Christopher Walken (12/10)

This one is really a crap shoot, and it all depends on how sexually frustrated Mr. Walken is. You could have the time of your life, going out in a fit of giggling and laughter. Or you could be found three weeks later in the trunk of a Geo Metro looking like a porcupine made out of sharpened toothbrushes with a wooden dowel in your anus, which we can only surmise was used as some sort of rudimentary ramrod. For the sake of simplicity, and the fact that we simply are do not posses the depravity required to come up with every scenario that lives in that man's head, we'll average the worst case scenario (23 out of 10) and best case (1 out of 10) for a score of 12.

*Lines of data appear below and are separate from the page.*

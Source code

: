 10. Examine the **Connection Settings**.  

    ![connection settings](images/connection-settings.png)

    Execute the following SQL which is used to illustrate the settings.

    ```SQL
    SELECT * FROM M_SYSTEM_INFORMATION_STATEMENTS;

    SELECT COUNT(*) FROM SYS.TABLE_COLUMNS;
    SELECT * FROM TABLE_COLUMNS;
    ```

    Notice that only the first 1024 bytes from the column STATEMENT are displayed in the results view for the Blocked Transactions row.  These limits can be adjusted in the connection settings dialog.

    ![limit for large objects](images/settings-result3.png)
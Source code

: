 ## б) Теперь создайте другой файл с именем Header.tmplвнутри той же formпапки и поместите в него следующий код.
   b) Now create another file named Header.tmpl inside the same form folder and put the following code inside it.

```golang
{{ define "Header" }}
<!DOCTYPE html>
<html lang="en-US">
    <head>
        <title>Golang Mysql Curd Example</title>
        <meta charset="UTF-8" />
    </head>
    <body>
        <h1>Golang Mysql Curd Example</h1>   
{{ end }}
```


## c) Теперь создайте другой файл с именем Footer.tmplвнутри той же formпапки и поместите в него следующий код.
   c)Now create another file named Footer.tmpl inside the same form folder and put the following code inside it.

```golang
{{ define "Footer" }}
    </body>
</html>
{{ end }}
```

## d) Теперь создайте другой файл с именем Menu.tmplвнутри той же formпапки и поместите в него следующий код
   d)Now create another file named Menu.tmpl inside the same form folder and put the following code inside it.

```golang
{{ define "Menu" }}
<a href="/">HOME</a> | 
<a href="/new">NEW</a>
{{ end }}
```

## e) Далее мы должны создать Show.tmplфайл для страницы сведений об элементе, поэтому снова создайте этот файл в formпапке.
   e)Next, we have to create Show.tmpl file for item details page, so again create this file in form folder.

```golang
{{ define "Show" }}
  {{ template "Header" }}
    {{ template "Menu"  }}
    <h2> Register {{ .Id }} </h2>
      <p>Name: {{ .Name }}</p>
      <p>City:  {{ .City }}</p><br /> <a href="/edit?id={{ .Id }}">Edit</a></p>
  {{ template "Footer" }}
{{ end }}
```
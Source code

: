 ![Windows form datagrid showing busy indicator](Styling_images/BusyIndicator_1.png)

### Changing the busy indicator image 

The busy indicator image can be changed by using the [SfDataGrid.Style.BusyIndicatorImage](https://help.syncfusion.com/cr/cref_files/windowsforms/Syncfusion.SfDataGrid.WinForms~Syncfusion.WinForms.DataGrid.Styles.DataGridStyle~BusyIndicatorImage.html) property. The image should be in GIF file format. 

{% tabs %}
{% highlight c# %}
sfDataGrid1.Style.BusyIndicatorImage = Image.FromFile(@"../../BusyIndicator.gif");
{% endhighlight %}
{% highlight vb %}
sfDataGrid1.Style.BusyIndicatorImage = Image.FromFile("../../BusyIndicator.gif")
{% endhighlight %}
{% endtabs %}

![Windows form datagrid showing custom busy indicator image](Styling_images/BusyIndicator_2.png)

The Nine Day Erection (6.9/10)

The nine day erection is truly a silent killer. Drowning is not the terrifying setting in of fear and panic as you slowly die; the raging pants monster is. How many times have you been calmly sitting at your desk only to suddenly feel a stirring in the dragon's keep? Great, now you need to sit and look at your TPS reports until things settle down. You can't just get up and walk around to get a coffee with that beacon of manliness shining proudly for all to see and most likely laugh at. (For our female readers, we assume the vagina works much the same, though we have no experience with which to back up this assertion.) However, with the nine day erection, you can’t just "TPS report" it away. Your entire life comes to a complete standstill. "Oh look, Jim is staying late at work tonight, he works so hard!" No. You are staying at your desk because you can't leave with the beast in control. Night turns to day, and still you sit, bathed in the glow of your monitor, hands blistered from trying to manually coax the demon into submission. Time no longer matters, you are simply there. People don't even acknowledge you after the second day, after all you've been shitting yourself in that position for 2 days now. On the fourth day, they fire you, but you don't know that, because you couldn't leave your desk to go to the meeting. By the ninth day you can't even call yourself a person. Every facet of your body has withered away, except your tiny soldier. He stands proudly attention. You eventually slam your head in your desk drawer until you perish.

How to "cure" drowning.

Drink it.

Seriously, if you are drowning, don't panic and try to breathe that shit. You are not a fish-man like Kanye West. However, you do have the ability to open that useless mouth-hole of yours and just start drinking. Keep drinking and drinking and drinking. Problem solved. You are now adequately hydrated and look like a complete boss having gone from hopelessly flailing like a pathetic child in the deep end of a pool, to that badass who consumed the pool simply because it inconvenienced you.

And you know what, drowning is just downright inconsiderate now that I think about it. There are places on this planet where people don't have any drinkable water. They eat sand or something for nutrition (I'm not really sure, like I said, only a Ph.D in sandwiches over here). For you to sit idly by and allow yourself to waste away in such a precious body of water is a complete slap in the face to those people. In their eyes you were blessed to be placed in such a situation, so show some fucking tact and drink your water.

Finally, I can hear some smart ass in the back asking about "what if you're drowning in a river of poo?" Do you think for some reason that changes the rules? Open up, and start drinking. It's an acquired taste, you'll catch on in no time.